Jsilver's suggestion: For tasks involving lots of workers, I propose that requesters should be instructed to rate a minimum of 10% of total workers involved, or a maximum of 20 workers, whichever is lower. So, if there are 100 workers involved, only 10 should be rated (10% of 100 workers). If there are 300 or 1000 workers involved, the requester only needs to rate 20. This guarantees reputation coverage. As proof of task completion, the platform can automatically give the remaining workers --workers that the requester didn't give ratings to-- a default rating (a smaller, distinct √ rating; we could think of something unique)... Or if we want 100% reputation coverage on all tasks, we can resort to peer review for rating the remaining workers. For example, if a task involved 100 workers, and the requester was only mandated to rate 10 workers, it means there are 90 workers with no rating. Those 90 would be divided into teams of 2 who would check each other's work and rate each other. In cases where the total is an odd number (e.g. 91 total workers), the platform would randomly assign a worker to rate 2 workers (instead of just one). Peer review rating would be ranked lower than rating given by requesters. I believe peer review rating is better than no rating. Peer rating Reference: http://crowdresearch.stanford.edu/w/index.php?title=Jsilver_Reputation_ideas#Peer_Feedback.2FRating

Onboarding

New workers or requesters? We would give them a default rating, for example √. In order to prevent single interactions with requesters/workers from nuking their reputation, we would pretend that 3 (or some other number) "ghost" requesters/workers had all given you √s. The effect of that anchoring at √ becomes less and less strong as you do more work, and as we gain more confidence about your "true" reputation. This is roughly equivalent to putting a Bayesian prior on your skill.

Cascading Implementation

The following describes the implementation of cascading task release and will be updated as it evolves. We determine whether a given project is available to a given worker by asking the question. Is the Worker Rating (from the requester who created the project) greater than the Minimum Rating required by the project at this moment in time?

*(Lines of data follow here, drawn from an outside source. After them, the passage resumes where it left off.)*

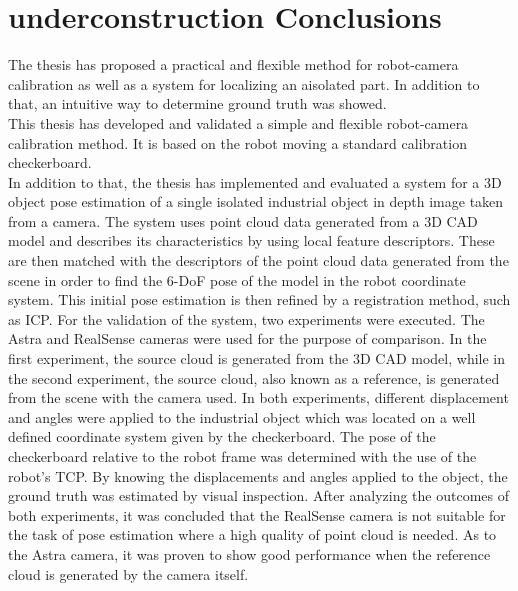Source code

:\chapter{underconstruction Conclusions}
\label{chap:con}


The thesis has proposed a practical and flexible method for robot-camera calibration as well as a system for localizing an aisolated part. In addition to that, an intuitive way to determine ground truth was showed.\\

This thesis has developed and validated a simple and flexible robot-camera calibration method. It is based on the robot moving a standard calibration checkerboard. \\



In addition to that, the thesis has implemented and evaluated a system for a 3D object pose estimation of a single isolated industrial object in depth image taken from a camera. The system uses point cloud data generated from a 3D CAD model and describes its characteristics by using local feature descriptors. These are then matched with the descriptors of the point cloud data generated from the scene in order to find the 6-DoF pose of the model in the robot coordinate system. This initial pose estimation is then refined by a registration method, such as ICP.  For the validation of the system, two experiments were executed. The Astra and RealSense cameras were used for the purpose of comparison. In the first experiment,  the source cloud is generated from the 3D CAD model, while in the second experiment, the source cloud, also known as a reference, is generated from the scene with the camera used. In both experiments, different displacement and angles were applied to the industrial object which was located on a well defined coordinate system given by the checkerboard. The pose of the checkerboard relative to the robot frame was determined with the use of the robot's TCP. By knowing the displacements and angles applied to the object, the ground truth was estimated by visual inspection.  After analyzing the outcomes of both experiments, it was concluded that the RealSense camera is not suitable for the task of pose estimation where a high quality of point cloud is needed. As to the Astra camera, it was proven to show good performance when the reference cloud is generated by the camera itself. \\





\iffalse
A robot-camera calibration is performed also.
The contributions of this thesis are as follows: The system uses FPFH (Fast Point Feature Histogram) for describing the local region and a hypothesize-and-test paradigm, e.g. RANSAC in the matching process. In contrast to several approaches those whose rely on Point Pair Features as feature descriptors and a geometry hashing, e.g. voting-scheme as the matching process.
\fi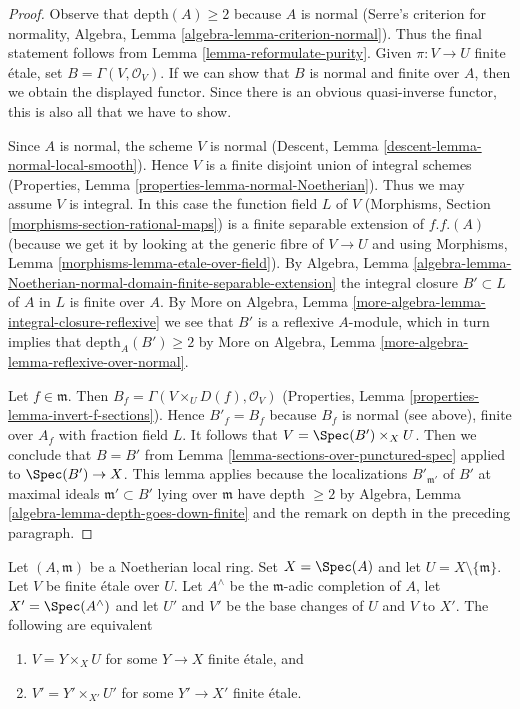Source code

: \begin{proof}
Observe that $\text{depth}(A) \geq 2$ because $A$ is normal
(Serre's criterion for normality, Algebra, Lemma
\ref{algebra-lemma-criterion-normal}).
Thus the final statement follows from Lemma \ref{lemma-reformulate-purity}.
Given $\pi : V \to U$ finite \'etale, set $B = \Gamma(V, \mathcal{O}_V)$.
If we can show that $B$ is normal and finite over $A$, then
we obtain the displayed functor. Since there is an obvious
quasi-inverse functor, this is also all that we have to show.

\medskip\noindent
Since $A$ is normal, the scheme $V$ is normal
(Descent, Lemma \ref{descent-lemma-normal-local-smooth}).
Hence $V$ is a finite disjoint union of integral schemes
(Properties, Lemma \ref{properties-lemma-normal-Noetherian}).
Thus we may assume $V$ is integral.
In this case the function field $L$ of $V$
(Morphisms, Section \ref{morphisms-section-rational-maps})
is a finite separable extension of $f.f.(A)$
(because we get it by looking at the generic fibre
of $V \to U$ and using Morphisms, Lemma
\ref{morphisms-lemma-etale-over-field}).
By Algebra, Lemma
\ref{algebra-lemma-Noetherian-normal-domain-finite-separable-extension}
the integral closure $B' \subset L$ of $A$ in $L$ is finite over $A$.
By More on Algebra, Lemma \ref{more-algebra-lemma-integral-closure-reflexive}
we see that $B'$ is a reflexive $A$-module, which in turn implies
that $\text{depth}_A(B') \geq 2$ by
More on Algebra, Lemma \ref{more-algebra-lemma-reflexive-over-normal}.

\medskip\noindent
Let $f \in \mathfrak m$. Then $B_f = \Gamma(V \times_U D(f), \mathcal{O}_V)$
(Properties, Lemma \ref{properties-lemma-invert-f-sections}).
Hence $B'_f = B_f$ because $B_f$ is normal (see above),
finite over $A_f$ with fraction field $L$.
It follows that $V = \Spec(B') \times_X U$.
Then we conclude that $B = B'$ from
Lemma \ref{lemma-sections-over-punctured-spec}
applied to $\Spec(B') \to X$.
This lemma applies because the localizations $B'_{\mathfrak m'}$
of $B'$ at maximal ideals $\mathfrak m' \subset B'$ lying over
$\mathfrak m$ have depth $\geq 2$ by
Algebra, Lemma \ref{algebra-lemma-depth-goes-down-finite}
and the remark on depth in the preceding paragraph.
\end{proof}

\begin{lemma}
\label{lemma-purity-and-completion}
Let $(A, \mathfrak m)$ be a Noetherian local ring. Set $X = \Spec(A)$
and let $U = X \setminus \{\mathfrak m\}$.
Let $V$ be finite \'etale over $U$.
Let $A^\wedge$ be the $\mathfrak m$-adic completion of $A$,
let $X' = \Spec(A^\wedge)$ and let $U'$ and $V'$ be the base changes of
$U$ and $V$ to $X'$. The following are equivalent
\begin{enumerate}
\item $V = Y \times_X U$ for some $Y \to X$ finite \'etale, and
\item $V' = Y' \times_{X'} U'$ for some $Y' \to X'$ finite \'etale.
\end{enumerate}
\end{lemma}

If so, then the worker will be able to see the project on his task feed.

Worker Rating

  • If the project requester has rated the worker then the worker's rating is that + 0.1 * the average rating given to that worker by other requesters.
  • If the project requester has not rated the worker, but others requesters have, then the average rating given to that worker is the worker's rating.
  • If no requester has rated the worker then the worker rating is just below √.

Minimum Rating

We compute the minimum rating using a simple temporal model. Define the following terms:

  • Elapsed time = length of time since the posting of the task
  • Project length = estimated length of time to complete the project (right now we statically estimate 1 day but this will change to incorporate project specific information, e.g. the number of tasks, the amount of time per task, the workers on the platform, etc)
  • Previous minimum rating = minimum rating calculated according to this model the last time a task feed was loaded

Computing the minimum rating occurs using 3 cases.

  • If the elapsed time is greater than the project length then the minimum rating is 0 (i.e. all workers have access to the task because we missed the deadline).
  • If the elapsed time / the project length is less than the tasks submitted / total tasks then the minimum rating remains at the previous minimum rating (we are ahead of schedule - no need to give access to more workers)
  • If the elapsed time / the project length is greater than the tasks submitted / total tasks (i.e. we are behind schedule and we need to lower the minimum rating). We update the minimum rating = previous minimum rating * (1 - (elapsed time / project length - tasks submitted / total tasks)).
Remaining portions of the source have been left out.